We headed on down to Bahia Drake to meet up with Amorita who was having a great time there.  We
brought some nasty seas with us.  It was the most nerve-wracking experience we have had so far in our
cruise.  After a nice afternoon in the anchorage, the seas built gradually until there were 6 and 7 foot
breaking waves coming into the anchorage.  It rained so hard, we got 2 feet of rain in one night.  There
was debris including huge logs floating out of the rivers nearby.  When the waves picked them up,  
they were rammed into Ace.  We had one breaking wave set Ace momemtarily on top of our dinghy,
Ketchup.  Yikes!  Some of her floorboards were broken by that.    We stayed two nights—intermittently
having some discussions that it is better many times to be out at sea than at anchor.  Ace did drag
anchor, we think after a log tripped the anchor, and then reset.  So, finally we left.  We had to tow the
dinghy because we couldn’t lift it onboard in such conditions.  Amorita lost their stern anchor when the
rode chafed through, and on the passage out of Bahia Drake, they lost their dinghy too.  Ketchup (our
dinghy) is fine—but we’ll need to replace the floorboards soon.

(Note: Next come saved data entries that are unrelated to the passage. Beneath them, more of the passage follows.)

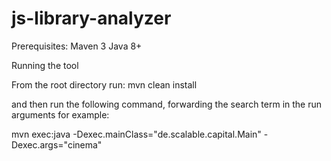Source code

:# js-library-analyzer

Prerequisites:
Maven 3
Java 8+

Running the tool

From the root directory run:
mvn clean install

and then run the following command, forwarding the search term in the run arguments
for example:

mvn exec:java -Dexec.mainClass="de.scalable.capital.Main" -Dexec.args="cinema"
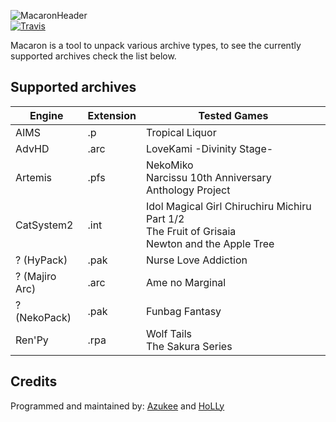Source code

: ![MacaronHeader](https://i.imgur.com/OiFhlqw.png)  
[![Travis](https://img.shields.io/travis/com/Azukee/Macaron.svg)](https://travis-ci.com/Azukee/Macaron)

Macaron is a tool to unpack various archive types, to see the currently supported archives check the list below.


## Supported archives
| Engine         | Extension | Tested Games                                |
|----------------|-----------|---------------------------------------------|
| AIMS           | .p        | Tropical Liquor                             |
| AdvHD          | .arc      | LoveKami -Divinity Stage-                   |
| Artemis        | .pfs      | NekoMiko<br>Narcissu 10th Anniversary Anthology Project|
| CatSystem2     | .int      | Idol Magical Girl Chiruchiru Michiru Part 1/2<br>The Fruit of Grisaia<br>Newton and the Apple Tree
| ? (HyPack)     | .pak      | Nurse Love Addiction                        |
| ? (Majiro Arc) | .arc      | Ame no Marginal                             |
| ? (NekoPack)   | .pak      | Funbag Fantasy                              |
| Ren'Py         | .rpa      | Wolf Tails<br>The Sakura Series                                  |

## Credits
Programmed and maintained by: [Azukee](https://github.com/Azukee) and [HoLLy](https://github.com/HoLLy-HaCKeR)
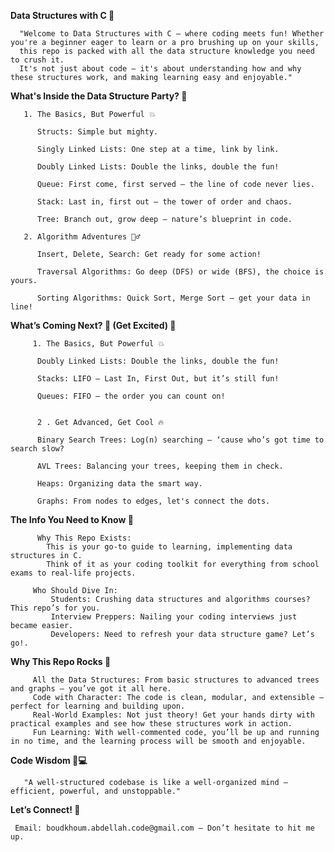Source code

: **Data Structures with C 🚀**

      "Welcome to Data Structures with C – where coding meets fun! Whether you're a beginner eager to learn or a pro brushing up on your skills, 
      this repo is packed with all the data structure knowledge you need to crush it. 
      It's not just about code – it's about understanding how and why these structures work, and making learning easy and enjoyable."

**What's Inside the Data Structure Party? 🎉**

       1. The Basics, But Powerful 💥 

          Structs: Simple but mighty.
          
          Singly Linked Lists: One step at a time, link by link.

          Doubly Linked Lists: Double the links, double the fun!

          Queue: First come, first served — the line of code never lies.

          Stack: Last in, first out — the tower of order and chaos.

          Tree: Branch out, grow deep — nature’s blueprint in code.
    
       2. Algorithm Adventures 🏃‍♂️ 

          Insert, Delete, Search: Get ready for some action!

          Traversal Algorithms: Go deep (DFS) or wide (BFS), the choice is yours.

          Sorting Algorithms: Quick Sort, Merge Sort – get your data in line!



**What’s Coming Next? 🎉 (Get Excited) 🔮**

         1. The Basics, But Powerful 💥
   
          Doubly Linked Lists: Double the links, double the fun!
   
          Stacks: LIFO – Last In, First Out, but it’s still fun!
   
          Queues: FIFO – the order you can count on!
   
     
          2 . Get Advanced, Get Cool 🔥
   
          Binary Search Trees: Log(n) searching – ‘cause who’s got time to search slow?
   
          AVL Trees: Balancing your trees, keeping them in check.
   
          Heaps: Organizing data the smart way.
     
          Graphs: From nodes to edges, let's connect the dots.
     

**The Info You Need to Know 🧠**

          Why This Repo Exists: 
            This is your go-to guide to learning, implementing data structures in C. 
            Think of it as your coding toolkit for everything from school exams to real-life projects.
   
         Who Should Dive In: 
             Students: Crushing data structures and algorithms courses? This repo’s for you.
             Interview Preppers: Nailing your coding interviews just became easier. 
             Developers: Need to refresh your data structure game? Let’s go!.


 **Why This Repo Rocks 🌟**
 
         All the Data Structures: From basic structures to advanced trees and graphs – you’ve got it all here.
         Code with Character: The code is clean, modular, and extensible – perfect for learning and building upon.
         Real-World Examples: Not just theory! Get your hands dirty with practical examples and see how these structures work in action.
         Fun Learning: With well-commented code, you’ll be up and running in no time, and the learning process will be smooth and enjoyable.
      
 **Code Wisdom 🧠💻** 
 
       "A well-structured codebase is like a well-organized mind – efficient, powerful, and unstoppable."

 
 
 **Let’s Connect! 🤝**
 
     Email: boudkhoum.abdellah.code@gmail.com – Don’t hesitate to hit me up.
     
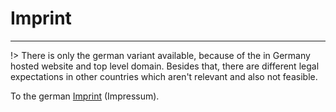 # <i class="fas fa-caret-down"></i> Imprint

---

!> There is only the german variant available, because of the in Germany hosted website and top level domain. Besides that, there are different legal expectations in other countries which aren't relevant and also not feasible.

To the german [Imprint](de/impressum) (Impressum).
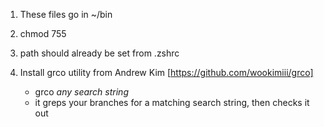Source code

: 1.  These files go in ~/bin

2.  chmod 755

3.  path should already be set from .zshrc

4.  Install grco utility from Andrew Kim [https://github.com/wookimiii/grco]
    - grco *any search string*
    - it greps your branches for a matching search string, then checks it out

We headed for Golfito.  And were welcomed with a beautiful, calm anchorage.  Golfito was the
company town for United Fruit Company (that’s Chiquita banana to you!).  United Fruit Company had
their problems—parasites destroying banana trees and striking laborers—and they closed up shop. (It’
s more complicated than this, of course).  When United Fruit left, there wasn’t much left for the people
of Golfito to do to make money.  Certainly, there was fishing, but nothing that was as predictable as the
steady paycheck from United Fruit.  So, the Costa Rican government helped subsidize a back to work
enterprise—DUTY FREE SHOPS.  So, each Tico (Costa Rican) can come down to Golfito and spend
$500 duty free every six months.  When they first instituted this enterprise, you could come down and
make the purchase and leave.  Now, you have to pick up your ticket authorizing to make purchases,
the day before.  So this means people have to come down the afternoon before and spend the night .  
So, more money gets infused into the community.  

I met a fellow cruiser, Raewyn (from New Zealand) who would get up every morning at 5:30 and walk
the dog.  I went with her and we would hike up the hill (a Kansan would call it a mountain)  that
overlooks Golfito.  We would see parrots, monkeys, poison dart frogs and blue morph butterflies on our
walks!  Very nice.  I learned a lot from her and loved hearing her stories.

We were anchored in front of a cruiser’s hang out, Land and Sea Services.  Katie and Tim were
fantastic hosts.  You can use the dinghy dock and their HOT showers for $3 per day.  Plus Katie has
fantastic connections and arranged for us to go on a trip to a surf camp/nature lodge Encanta la Vida.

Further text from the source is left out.